Caso de Família (Nazareth) 32491-05-10 R.B. v. A.B. [Nevo] (5 de agosto de 2014).
- As partes não fizeram uma alegação que corroísse o status da opinião, nenhuma pergunta de esclarecimento foi feita a ele e, mesmo que fossem transmitidas, não alteraram a opinião, nenhuma evidência foi apresentada contradizendo suas conclusões, o perito não foi interrogado e, portanto, após examinar cuidadosamente a opinião, estou convencido de que os documentos relevantes foram examinados e as verificações necessárias foram realizadas - adoto as conclusões da opinião.
Os argumentos das partes para a implementação do equilíbrio por meio de uma divisão desigual entre os cônjuges:
- Em sua declaração de ação e em seus resumos, a autora alegou uma divisão desigual com base em negligência profissional em favor do marido - o réu, da criação das crianças e da manutenção da unidade familiar.
- O réu também alegou em sua declaração de defesa e em seus resumos que a divisão era desigual, já que a esposa - a autora - não contribuiu para o acúmulo de bens e direitos ao longo dos anos do casamento, e que o pedido foi cancelado de forma que não permitia seu potencial de ganhos.
- A importância legal das reivindicações mútuas detalhadas das partes sobre a divisão desigual de seus bens conjuntos é que ambas solicitam e solicitam ao tribunal que exerça sua autoridade e faça uso da seção 8(2) da Lei de Relações de Propriedade entre Cônjuges, 5733-1973, adiante a Lei.
- Antes de decidir sobre essas moções mútuas, discutirei a autoridade e as considerações do tribunal para utilizar a seção 8 da lei, que permite um desvio dos princípios básicos existentes sobre a divisão de bens entre cônjuges no que diz respeito à proporção de equilíbrio de recursos e seu momento.
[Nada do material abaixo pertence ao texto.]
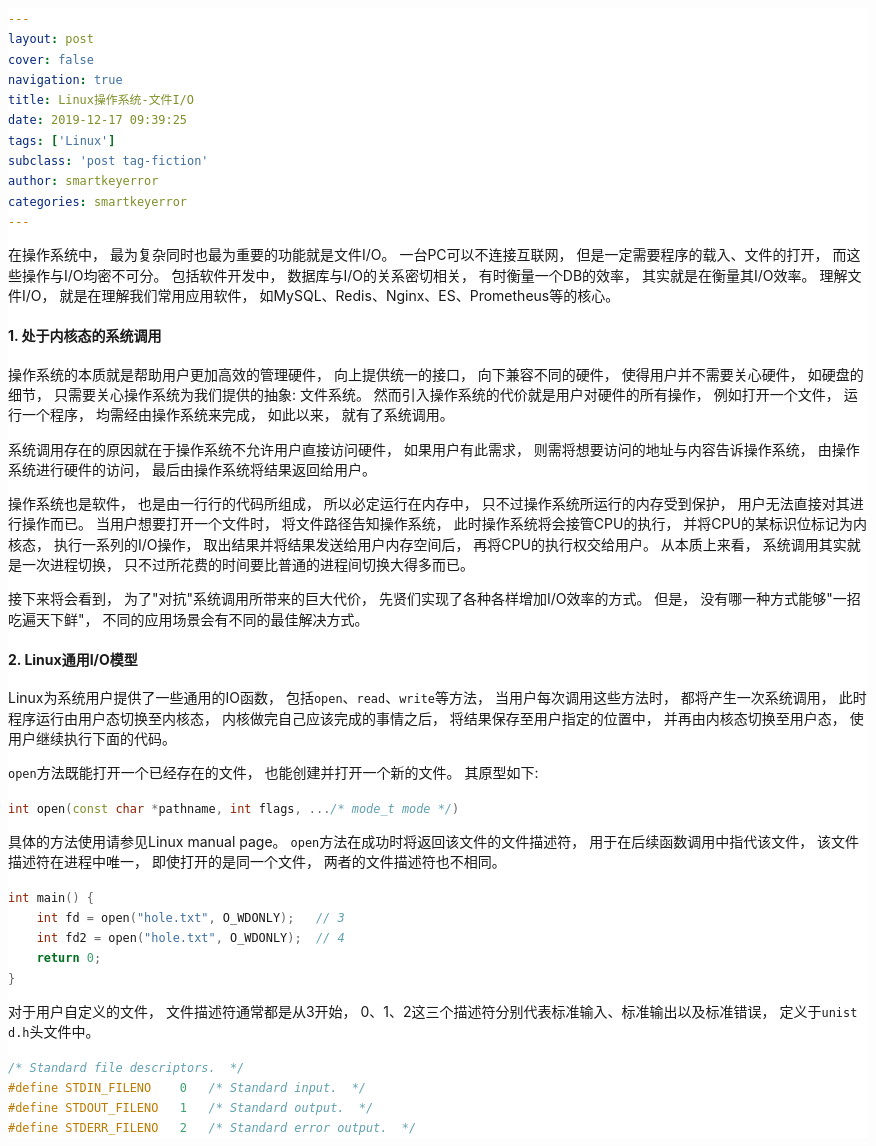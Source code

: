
 ```yaml
---
layout: post
cover: false
navigation: true
title: Linux操作系统-文件I/O
date: 2019-12-17 09:39:25
tags: ['Linux']
subclass: 'post tag-fiction'
author: smartkeyerror
categories: smartkeyerror
---
```



在操作系统中， 最为复杂同时也最为重要的功能就是文件I/O。 一台PC可以不连接互联网， 但是一定需要程序的载入、文件的打开， 而这些操作与I/O均密不可分。 包括软件开发中， 数据库与I/O的关系密切相关， 有时衡量一个DB的效率， 其实就是在衡量其I/O效率。 理解文件I/O， 就是在理解我们常用应用软件， 如MySQL、Redis、Nginx、ES、Prometheus等的核心。



#### 1. 处于内核态的系统调用

操作系统的本质就是帮助用户更加高效的管理硬件， 向上提供统一的接口， 向下兼容不同的硬件， 使得用户并不需要关心硬件， 如硬盘的细节， 只需要关心操作系统为我们提供的抽象: 文件系统。 然而引入操作系统的代价就是用户对硬件的所有操作， 例如打开一个文件， 运行一个程序， 均需经由操作系统来完成， 如此以来， 就有了系统调用。

系统调用存在的原因就在于操作系统不允许用户直接访问硬件， 如果用户有此需求， 则需将想要访问的地址与内容告诉操作系统， 由操作系统进行硬件的访问， 最后由操作系统将结果返回给用户。

操作系统也是软件， 也是由一行行的代码所组成， 所以必定运行在内存中， 只不过操作系统所运行的内存受到保护， 用户无法直接对其进行操作而已。 当用户想要打开一个文件时， 将文件路径告知操作系统， 此时操作系统将会接管CPU的执行， 并将CPU的某标识位标记为内核态， 执行一系列的I/O操作， 取出结果并将结果发送给用户内存空间后， 再将CPU的执行权交给用户。 从本质上来看， 系统调用其实就是一次进程切换， 只不过所花费的时间要比普通的进程间切换大得多而已。

接下来将会看到， 为了"对抗"系统调用所带来的巨大代价， 先贤们实现了各种各样增加I/O效率的方式。 但是， 没有哪一种方式能够"一招吃遍天下鲜"， 不同的应用场景会有不同的最佳解决方式。


#### 2. Linux通用I/O模型

Linux为系统用户提供了一些通用的IO函数， 包括`open`、`read`、`write`等方法， 当用户每次调用这些方法时， 都将产生一次系统调用， 此时程序运行由用户态切换至内核态， 内核做完自己应该完成的事情之后， 将结果保存至用户指定的位置中， 并再由内核态切换至用户态， 使用户继续执行下面的代码。

`open`方法既能打开一个已经存在的文件， 也能创建并打开一个新的文件。 其原型如下:

```cpp
int open(const char *pathname, int flags, .../* mode_t mode */)
```

具体的方法使用请参见Linux manual page。 `open`方法在成功时将返回该文件的文件描述符， 用于在后续函数调用中指代该文件， 该文件描述符在进程中唯一， 即使打开的是同一个文件， 两者的文件描述符也不相同。

```cpp
int main() {
    int fd = open("hole.txt", O_WDONLY);   // 3
    int fd2 = open("hole.txt", O_WDONLY);  // 4
    return 0;
}
```

对于用户自定义的文件， 文件描述符通常都是从3开始， 0、1、2这三个描述符分别代表标准输入、标准输出以及标准错误， 定义于`unistd.h`头文件中。

```cpp
/* Standard file descriptors.  */
#define	STDIN_FILENO	0	/* Standard input.  */
#define	STDOUT_FILENO	1	/* Standard output.  */
#define	STDERR_FILENO	2	/* Standard error output.  */
```
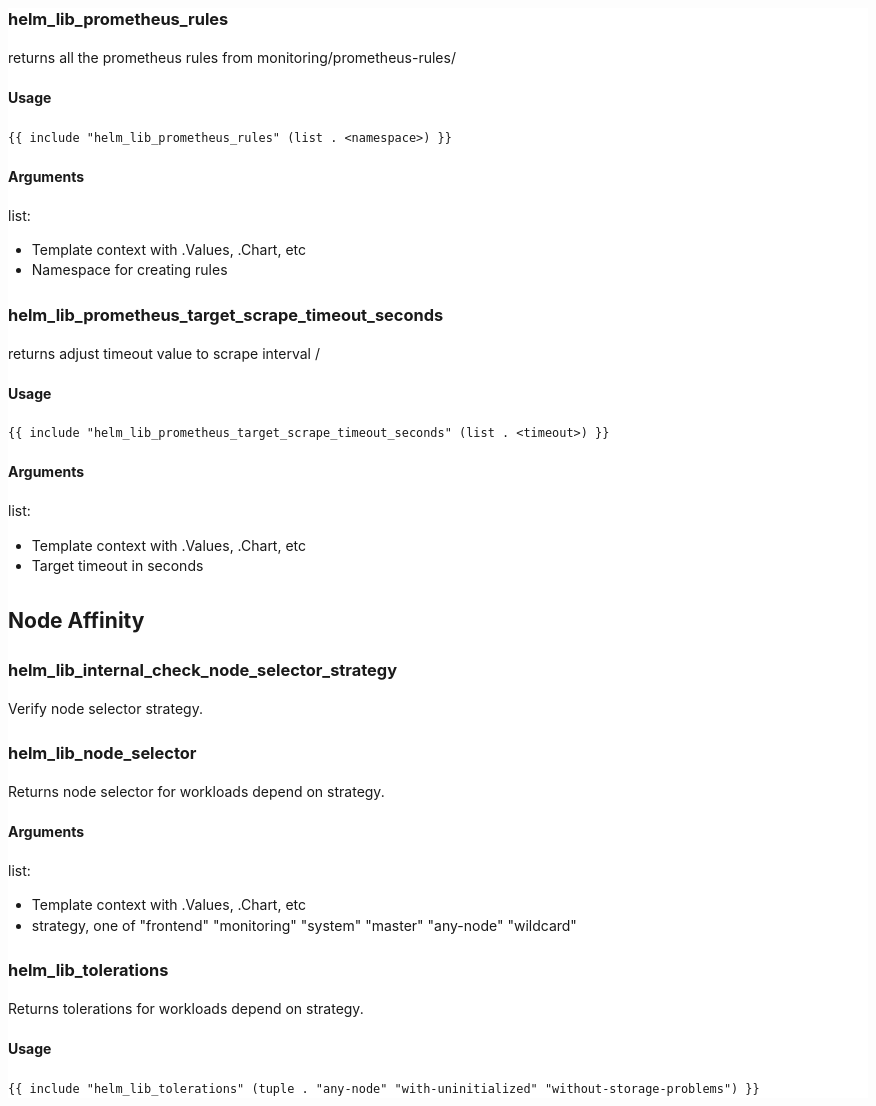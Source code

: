 
### helm_lib_prometheus_rules

 returns all the prometheus rules from monitoring/prometheus-rules/ 

#### Usage

`{{ include "helm_lib_prometheus_rules" (list . <namespace>) }} `

#### Arguments

list:
-  Template context with .Values, .Chart, etc 
-  Namespace for creating rules 


### helm_lib_prometheus_target_scrape_timeout_seconds

 returns adjust timeout value to scrape interval / 

#### Usage

`{{ include "helm_lib_prometheus_target_scrape_timeout_seconds" (list . <timeout>) }} `

#### Arguments

list:
-  Template context with .Values, .Chart, etc 
-  Target timeout in seconds 

## Node Affinity

### helm_lib_internal_check_node_selector_strategy

 Verify node selector strategy. 



### helm_lib_node_selector

 Returns node selector for workloads depend on strategy. 

#### Arguments

list:
-  Template context with .Values, .Chart, etc 
-  strategy, one of "frontend" "monitoring" "system" "master" "any-node" "wildcard" 


### helm_lib_tolerations

 Returns tolerations for workloads depend on strategy. 

#### Usage

`{{ include "helm_lib_tolerations" (tuple . "any-node" "with-uninitialized" "without-storage-problems") }} `
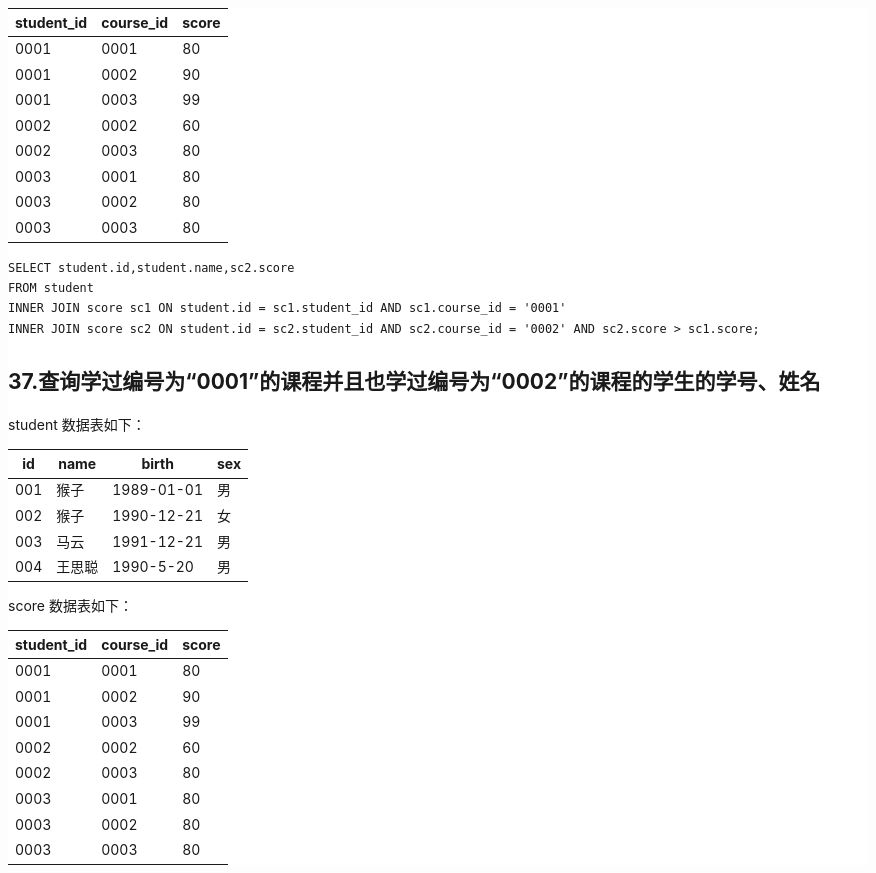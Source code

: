 | student_id | course_id | score |
| ---------- | --------- | ----- |
| 0001       | 0001      | 80    |
| 0001       | 0002      | 90    |
| 0001       | 0003      | 99    |
| 0002       | 0002      | 60    |
| 0002       | 0003      | 80    |
| 0003       | 0001      | 80    |
| 0003       | 0002      | 80    |
| 0003       | 0003      | 80    |

```mysql
SELECT student.id,student.name,sc2.score
FROM student
INNER JOIN score sc1 ON student.id = sc1.student_id AND sc1.course_id = '0001'
INNER JOIN score sc2 ON student.id = sc2.student_id AND sc2.course_id = '0002' AND sc2.score > sc1.score;
```



## 37.查询学过编号为“0001”的课程并且也学过编号为“0002”的课程的学生的学号、姓名

student 数据表如下：

| id   | name   | birth      | sex  |
| ---- | ------ | ---------- | ---- |
| 001  | 猴子   | 1989-01-01 | 男   |
| 002  | 猴子   | 1990-12-21 | 女   |
| 003  | 马云   | 1991-12-21 | 男   |
| 004  | 王思聪 | 1990-5-20  | 男   |

 

score 数据表如下：

| student_id | course_id | score |
| ---------- | --------- | ----- |
| 0001       | 0001      | 80    |
| 0001       | 0002      | 90    |
| 0001       | 0003      | 99    |
| 0002       | 0002      | 60    |
| 0002       | 0003      | 80    |
| 0003       | 0001      | 80    |
| 0003       | 0002      | 80    |
| 0003       | 0003      | 80    |
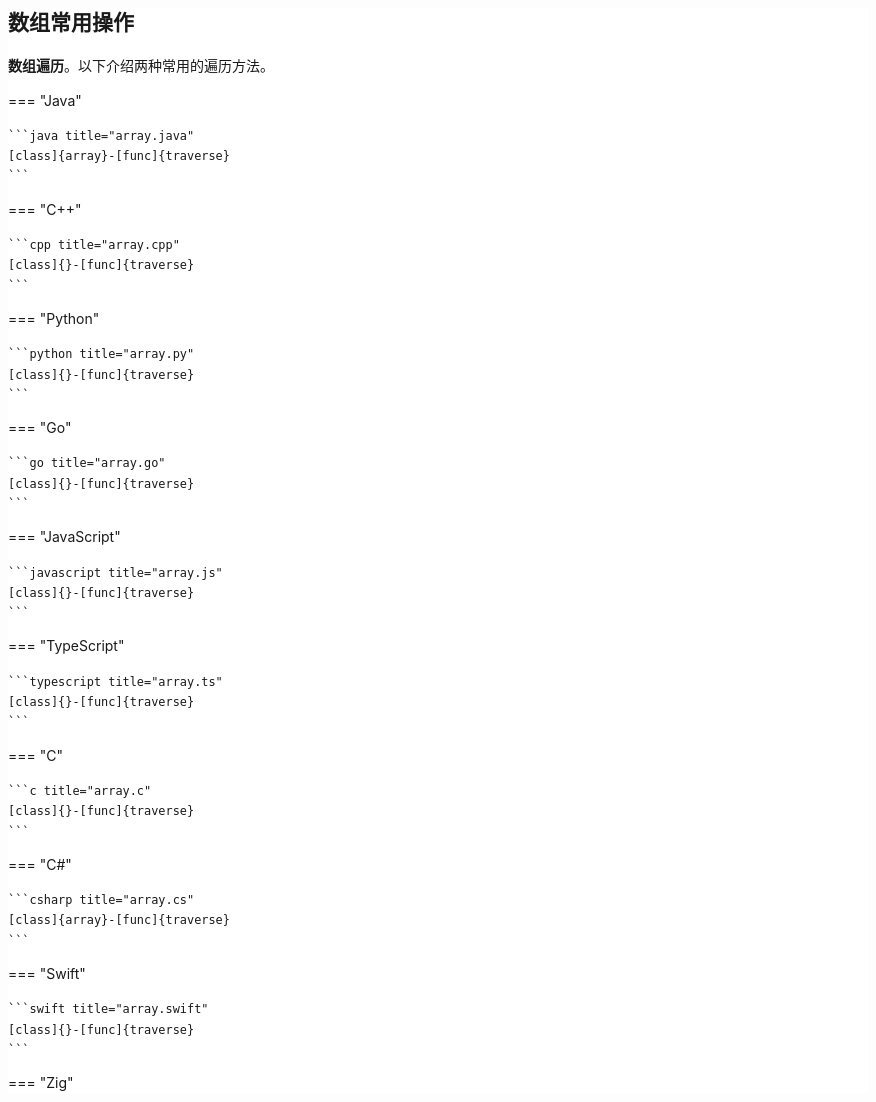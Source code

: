 ## 数组常用操作

**数组遍历**。以下介绍两种常用的遍历方法。

=== "Java"

    ```java title="array.java"
    [class]{array}-[func]{traverse}
    ```

=== "C++"

    ```cpp title="array.cpp"
    [class]{}-[func]{traverse}
    ```

=== "Python"

    ```python title="array.py"
    [class]{}-[func]{traverse}
    ```

=== "Go"

    ```go title="array.go"
    [class]{}-[func]{traverse}
    ```

=== "JavaScript"

    ```javascript title="array.js"
    [class]{}-[func]{traverse}
    ```

=== "TypeScript"

    ```typescript title="array.ts"
    [class]{}-[func]{traverse}
    ```

=== "C"

    ```c title="array.c"
    [class]{}-[func]{traverse}
    ```

=== "C#"

    ```csharp title="array.cs"
    [class]{array}-[func]{traverse}
    ```

=== "Swift"

    ```swift title="array.swift"
    [class]{}-[func]{traverse}
    ```

=== "Zig"

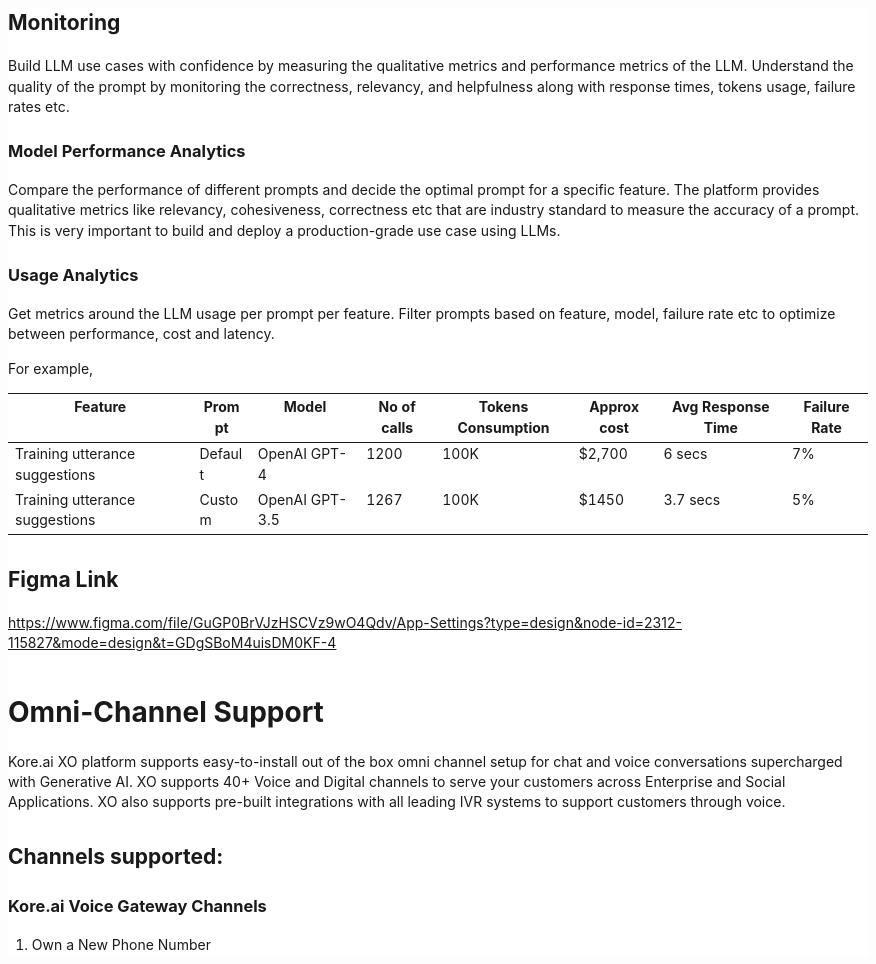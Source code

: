 ## Monitoring

Build LLM use cases with confidence by measuring the qualitative metrics
and performance metrics of the LLM. Understand the quality of the prompt
by monitoring the correctness, relevancy, and helpfulness along with
response times, tokens usage, failure rates etc.

### Model Performance Analytics

Compare the performance of different prompts and decide the optimal
prompt for a specific feature. The platform provides qualitative metrics
like relevancy, cohesiveness, correctness etc that are industry standard
to measure the accuracy of a prompt. This is very important to build and
deploy a production-grade use case using LLMs.

### Usage Analytics

Get metrics around the LLM usage per prompt per feature. Filter prompts
based on feature, model, failure rate etc to optimize between
performance, cost and latency.

For example,

| Feature                        | Prompt  | Model          | No of calls | Tokens Consumption | Approx cost | Avg Response Time | Failure Rate |
|--------------------------------|---------|----------------|-------------|--------------------|-------------|-------------------|--------------|
| Training utterance suggestions | Default | OpenAI GPT-4   | 1200        | 100K               | \$2,700     | 6 secs            | 7%           |
| Training utterance suggestions | Custom  | OpenAI GPT-3.5 | 1267        | 100K               | \$1450      | 3.7 secs          | 5%           |

## Figma Link

[<u>https://www.figma.com/file/GuGP0BrVJzHSCVz9wO4Qdv/App-Settings?type=design&node-id=2312-115827&mode=design&t=GDgSBoM4uisDM0KF-4</u>](https://www.figma.com/file/GuGP0BrVJzHSCVz9wO4Qdv/App-Settings?type=design&node-id=2312-115827&mode=design&t=GDgSBoM4uisDM0KF-4)

# Omni-Channel Support

<span class="mark">Kore.ai XO platform supports easy-to-install out of
the box omni channel setup for chat and voice conversations supercharged
with Generative AI. XO supports 40+ Voice and Digital channels to serve
your customers across Enterprise and Social Applications. XO also
supports pre-built integrations with all leading IVR systems to support
customers through voice.</span>

## Channels supported:

### Kore.ai Voice Gateway Channels

1.  <span class="mark">Own a New Phone Number</span>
- Tendo determinado que a Lei de Relações Pré-Nupciais entre Cônjuges 5733-1973 se aplicará às partes, doravante "a Lei de Relações de Propriedade", "a Lei", sabe-se que a regra aplicável é que, após a dissolução do casamento, cada um dos cônjuges tem direito à metade do valor de todos os bens do casal, de acordo com o artigo 5 da Lei.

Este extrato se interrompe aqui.